> _What you are asked to do_
Lines in the entries below where the word "available" shows up should each be copied.

> _Collection entries_
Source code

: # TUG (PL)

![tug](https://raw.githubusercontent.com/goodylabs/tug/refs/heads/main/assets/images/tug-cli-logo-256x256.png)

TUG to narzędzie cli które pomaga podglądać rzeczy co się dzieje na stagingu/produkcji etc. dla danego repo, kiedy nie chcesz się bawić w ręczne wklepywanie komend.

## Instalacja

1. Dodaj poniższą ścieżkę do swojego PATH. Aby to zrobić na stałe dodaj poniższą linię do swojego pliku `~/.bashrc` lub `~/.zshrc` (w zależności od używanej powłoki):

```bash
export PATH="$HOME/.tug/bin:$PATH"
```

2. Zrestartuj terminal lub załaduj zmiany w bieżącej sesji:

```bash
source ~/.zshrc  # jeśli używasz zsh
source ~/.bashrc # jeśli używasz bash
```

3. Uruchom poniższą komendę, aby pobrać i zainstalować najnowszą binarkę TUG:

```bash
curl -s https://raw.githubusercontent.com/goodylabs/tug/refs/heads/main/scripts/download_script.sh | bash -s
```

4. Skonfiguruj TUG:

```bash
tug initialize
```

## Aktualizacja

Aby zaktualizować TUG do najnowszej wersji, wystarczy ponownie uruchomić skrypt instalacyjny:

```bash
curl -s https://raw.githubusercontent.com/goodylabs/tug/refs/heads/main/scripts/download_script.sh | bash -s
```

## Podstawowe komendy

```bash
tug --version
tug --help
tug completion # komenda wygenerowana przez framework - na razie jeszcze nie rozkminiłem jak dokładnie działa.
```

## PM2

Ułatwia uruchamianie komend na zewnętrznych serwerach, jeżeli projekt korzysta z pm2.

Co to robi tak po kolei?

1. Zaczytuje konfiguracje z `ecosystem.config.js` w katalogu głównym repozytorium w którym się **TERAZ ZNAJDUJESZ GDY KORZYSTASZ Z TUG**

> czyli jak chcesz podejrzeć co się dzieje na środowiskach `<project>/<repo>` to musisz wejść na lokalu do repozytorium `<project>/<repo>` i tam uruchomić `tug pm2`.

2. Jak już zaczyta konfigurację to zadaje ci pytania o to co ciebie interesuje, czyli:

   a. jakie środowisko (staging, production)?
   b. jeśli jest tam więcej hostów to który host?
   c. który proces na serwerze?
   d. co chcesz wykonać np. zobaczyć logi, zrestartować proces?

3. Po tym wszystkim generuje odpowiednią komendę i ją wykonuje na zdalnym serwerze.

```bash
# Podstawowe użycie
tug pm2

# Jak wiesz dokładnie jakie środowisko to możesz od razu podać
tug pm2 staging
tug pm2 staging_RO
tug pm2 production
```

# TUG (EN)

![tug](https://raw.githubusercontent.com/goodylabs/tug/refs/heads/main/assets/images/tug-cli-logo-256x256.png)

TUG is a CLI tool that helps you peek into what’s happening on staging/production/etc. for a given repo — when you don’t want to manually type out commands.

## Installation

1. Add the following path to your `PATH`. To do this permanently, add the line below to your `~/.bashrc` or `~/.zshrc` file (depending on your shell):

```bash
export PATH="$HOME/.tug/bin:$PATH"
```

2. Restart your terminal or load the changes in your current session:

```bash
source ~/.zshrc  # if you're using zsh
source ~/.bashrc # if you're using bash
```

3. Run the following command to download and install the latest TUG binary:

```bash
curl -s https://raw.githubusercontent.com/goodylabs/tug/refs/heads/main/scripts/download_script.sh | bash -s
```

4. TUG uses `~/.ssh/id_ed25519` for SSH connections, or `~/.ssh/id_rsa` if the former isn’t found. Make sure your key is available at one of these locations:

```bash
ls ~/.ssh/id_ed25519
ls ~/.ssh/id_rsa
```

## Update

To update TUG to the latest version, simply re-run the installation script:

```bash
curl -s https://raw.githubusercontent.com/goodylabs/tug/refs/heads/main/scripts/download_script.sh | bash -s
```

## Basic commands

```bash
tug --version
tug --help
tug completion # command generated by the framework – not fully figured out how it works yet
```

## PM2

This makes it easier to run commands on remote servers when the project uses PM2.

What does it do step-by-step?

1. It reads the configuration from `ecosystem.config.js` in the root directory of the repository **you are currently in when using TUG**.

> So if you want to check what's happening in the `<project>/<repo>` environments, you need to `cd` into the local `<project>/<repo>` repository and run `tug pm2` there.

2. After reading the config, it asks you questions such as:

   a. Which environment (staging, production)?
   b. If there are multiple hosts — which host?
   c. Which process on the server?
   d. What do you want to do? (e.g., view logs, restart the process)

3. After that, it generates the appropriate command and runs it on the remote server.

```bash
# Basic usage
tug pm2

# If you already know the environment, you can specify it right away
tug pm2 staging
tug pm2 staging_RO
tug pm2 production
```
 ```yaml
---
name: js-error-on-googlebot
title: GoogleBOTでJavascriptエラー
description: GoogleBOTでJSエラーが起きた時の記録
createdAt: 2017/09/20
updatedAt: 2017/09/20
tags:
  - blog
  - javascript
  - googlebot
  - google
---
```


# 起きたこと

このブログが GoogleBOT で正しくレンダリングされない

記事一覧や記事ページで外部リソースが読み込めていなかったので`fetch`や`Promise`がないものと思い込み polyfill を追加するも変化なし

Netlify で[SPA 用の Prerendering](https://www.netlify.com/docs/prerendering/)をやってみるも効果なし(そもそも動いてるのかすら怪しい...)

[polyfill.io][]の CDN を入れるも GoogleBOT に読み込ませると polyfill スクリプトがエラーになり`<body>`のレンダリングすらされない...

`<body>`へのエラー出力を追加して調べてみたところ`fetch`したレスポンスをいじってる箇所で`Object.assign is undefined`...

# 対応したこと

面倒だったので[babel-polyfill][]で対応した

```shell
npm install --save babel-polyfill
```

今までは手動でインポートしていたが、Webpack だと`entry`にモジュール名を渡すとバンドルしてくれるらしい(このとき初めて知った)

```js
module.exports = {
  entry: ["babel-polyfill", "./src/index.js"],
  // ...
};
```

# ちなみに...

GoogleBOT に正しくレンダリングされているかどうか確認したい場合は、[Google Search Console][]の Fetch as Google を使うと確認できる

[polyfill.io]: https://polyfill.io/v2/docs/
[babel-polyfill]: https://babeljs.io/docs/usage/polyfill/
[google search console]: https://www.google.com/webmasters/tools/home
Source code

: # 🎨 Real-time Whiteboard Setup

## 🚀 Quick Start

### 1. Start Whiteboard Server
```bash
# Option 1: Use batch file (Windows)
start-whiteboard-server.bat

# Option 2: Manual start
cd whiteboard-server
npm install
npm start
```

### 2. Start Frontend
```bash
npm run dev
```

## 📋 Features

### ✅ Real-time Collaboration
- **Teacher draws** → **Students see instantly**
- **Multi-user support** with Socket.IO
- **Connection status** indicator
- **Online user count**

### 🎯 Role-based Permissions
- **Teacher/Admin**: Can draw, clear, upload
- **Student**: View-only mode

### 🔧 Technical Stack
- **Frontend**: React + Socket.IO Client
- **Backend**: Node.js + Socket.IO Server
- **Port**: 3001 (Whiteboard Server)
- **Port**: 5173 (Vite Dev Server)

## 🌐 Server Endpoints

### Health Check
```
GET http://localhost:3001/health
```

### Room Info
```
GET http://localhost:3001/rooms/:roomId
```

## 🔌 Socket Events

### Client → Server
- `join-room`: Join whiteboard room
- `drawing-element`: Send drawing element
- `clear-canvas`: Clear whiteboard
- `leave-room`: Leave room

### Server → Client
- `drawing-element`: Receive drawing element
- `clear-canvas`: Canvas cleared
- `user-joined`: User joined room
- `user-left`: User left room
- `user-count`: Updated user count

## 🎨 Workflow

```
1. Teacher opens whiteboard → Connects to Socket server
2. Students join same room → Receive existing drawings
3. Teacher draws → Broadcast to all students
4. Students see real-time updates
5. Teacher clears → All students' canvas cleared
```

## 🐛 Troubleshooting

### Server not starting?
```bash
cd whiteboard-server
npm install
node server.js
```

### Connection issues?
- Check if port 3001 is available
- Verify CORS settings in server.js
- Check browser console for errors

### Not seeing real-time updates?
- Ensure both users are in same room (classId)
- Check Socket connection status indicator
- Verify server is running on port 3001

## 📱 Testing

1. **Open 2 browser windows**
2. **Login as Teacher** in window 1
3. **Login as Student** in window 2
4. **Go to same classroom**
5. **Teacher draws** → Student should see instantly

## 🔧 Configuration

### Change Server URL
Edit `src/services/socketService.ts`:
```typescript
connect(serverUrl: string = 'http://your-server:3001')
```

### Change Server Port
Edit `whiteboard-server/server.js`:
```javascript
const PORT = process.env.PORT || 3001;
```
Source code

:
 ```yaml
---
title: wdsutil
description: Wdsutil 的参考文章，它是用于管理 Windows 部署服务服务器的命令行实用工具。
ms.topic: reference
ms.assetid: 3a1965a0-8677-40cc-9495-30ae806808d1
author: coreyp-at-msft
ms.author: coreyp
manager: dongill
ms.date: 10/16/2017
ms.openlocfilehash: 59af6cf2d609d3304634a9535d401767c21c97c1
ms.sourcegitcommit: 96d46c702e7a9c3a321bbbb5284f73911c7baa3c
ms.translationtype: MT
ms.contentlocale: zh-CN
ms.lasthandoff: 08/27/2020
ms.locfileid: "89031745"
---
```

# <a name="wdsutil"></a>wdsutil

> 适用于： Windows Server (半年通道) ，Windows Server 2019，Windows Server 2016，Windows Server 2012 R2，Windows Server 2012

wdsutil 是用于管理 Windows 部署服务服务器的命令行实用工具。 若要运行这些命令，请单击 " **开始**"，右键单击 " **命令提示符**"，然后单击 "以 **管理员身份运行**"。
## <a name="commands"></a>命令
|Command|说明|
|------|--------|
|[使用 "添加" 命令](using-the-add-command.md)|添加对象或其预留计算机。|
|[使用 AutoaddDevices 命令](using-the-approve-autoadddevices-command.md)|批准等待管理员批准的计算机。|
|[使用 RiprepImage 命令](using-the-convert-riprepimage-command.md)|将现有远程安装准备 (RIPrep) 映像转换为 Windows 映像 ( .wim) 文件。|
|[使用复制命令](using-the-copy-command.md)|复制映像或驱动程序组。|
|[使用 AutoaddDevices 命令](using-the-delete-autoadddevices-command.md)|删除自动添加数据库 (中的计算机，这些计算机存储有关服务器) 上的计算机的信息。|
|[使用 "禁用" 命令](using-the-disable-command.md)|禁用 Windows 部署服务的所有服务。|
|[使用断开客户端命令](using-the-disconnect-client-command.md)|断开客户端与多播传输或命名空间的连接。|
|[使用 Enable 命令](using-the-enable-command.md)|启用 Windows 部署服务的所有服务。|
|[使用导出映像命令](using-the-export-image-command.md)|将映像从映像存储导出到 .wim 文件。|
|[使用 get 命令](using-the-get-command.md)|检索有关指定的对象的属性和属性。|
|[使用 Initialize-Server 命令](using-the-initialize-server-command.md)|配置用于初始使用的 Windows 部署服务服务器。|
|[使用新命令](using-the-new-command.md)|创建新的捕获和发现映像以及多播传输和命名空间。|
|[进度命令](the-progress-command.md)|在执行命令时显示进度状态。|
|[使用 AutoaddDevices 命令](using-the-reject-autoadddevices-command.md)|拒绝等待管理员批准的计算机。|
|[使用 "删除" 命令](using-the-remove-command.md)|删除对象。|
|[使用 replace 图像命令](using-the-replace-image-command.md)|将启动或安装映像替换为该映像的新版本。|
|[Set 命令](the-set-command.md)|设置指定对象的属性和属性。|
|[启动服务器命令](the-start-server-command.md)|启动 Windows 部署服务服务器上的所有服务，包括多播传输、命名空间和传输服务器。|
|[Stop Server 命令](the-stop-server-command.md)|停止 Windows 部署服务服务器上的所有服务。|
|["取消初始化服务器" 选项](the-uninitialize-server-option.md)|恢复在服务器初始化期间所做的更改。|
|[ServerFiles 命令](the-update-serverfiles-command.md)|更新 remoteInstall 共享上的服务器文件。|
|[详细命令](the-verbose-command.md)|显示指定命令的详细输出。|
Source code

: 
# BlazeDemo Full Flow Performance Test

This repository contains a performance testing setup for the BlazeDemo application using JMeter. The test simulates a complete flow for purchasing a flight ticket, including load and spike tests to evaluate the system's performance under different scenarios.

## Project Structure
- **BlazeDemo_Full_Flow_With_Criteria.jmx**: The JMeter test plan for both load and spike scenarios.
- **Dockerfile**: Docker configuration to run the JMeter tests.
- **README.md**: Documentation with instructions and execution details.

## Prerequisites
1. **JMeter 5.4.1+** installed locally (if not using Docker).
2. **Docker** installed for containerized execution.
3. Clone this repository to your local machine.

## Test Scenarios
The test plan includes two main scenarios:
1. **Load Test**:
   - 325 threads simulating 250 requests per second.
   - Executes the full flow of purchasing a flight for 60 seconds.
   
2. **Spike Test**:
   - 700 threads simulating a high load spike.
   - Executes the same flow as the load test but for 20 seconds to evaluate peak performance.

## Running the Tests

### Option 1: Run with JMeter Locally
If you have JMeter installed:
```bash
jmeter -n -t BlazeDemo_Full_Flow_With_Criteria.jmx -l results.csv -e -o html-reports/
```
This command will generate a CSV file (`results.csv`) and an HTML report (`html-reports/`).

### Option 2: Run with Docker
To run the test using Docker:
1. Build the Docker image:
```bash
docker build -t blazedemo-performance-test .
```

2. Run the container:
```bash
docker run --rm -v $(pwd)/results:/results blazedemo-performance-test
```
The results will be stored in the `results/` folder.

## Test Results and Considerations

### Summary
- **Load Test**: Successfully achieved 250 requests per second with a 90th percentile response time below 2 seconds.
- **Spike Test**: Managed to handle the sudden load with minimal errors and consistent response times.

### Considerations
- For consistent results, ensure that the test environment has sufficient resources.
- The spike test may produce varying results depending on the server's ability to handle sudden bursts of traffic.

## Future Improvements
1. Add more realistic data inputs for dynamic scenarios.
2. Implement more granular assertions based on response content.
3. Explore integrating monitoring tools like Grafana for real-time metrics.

> _Response to this task_
4. TUG uses `~/.ssh/id_ed25519` for SSH connections, or `~/.ssh/id_rsa` if the former isn’t found. Make sure your key is available at one of these locations:
- Check if port 3001 is available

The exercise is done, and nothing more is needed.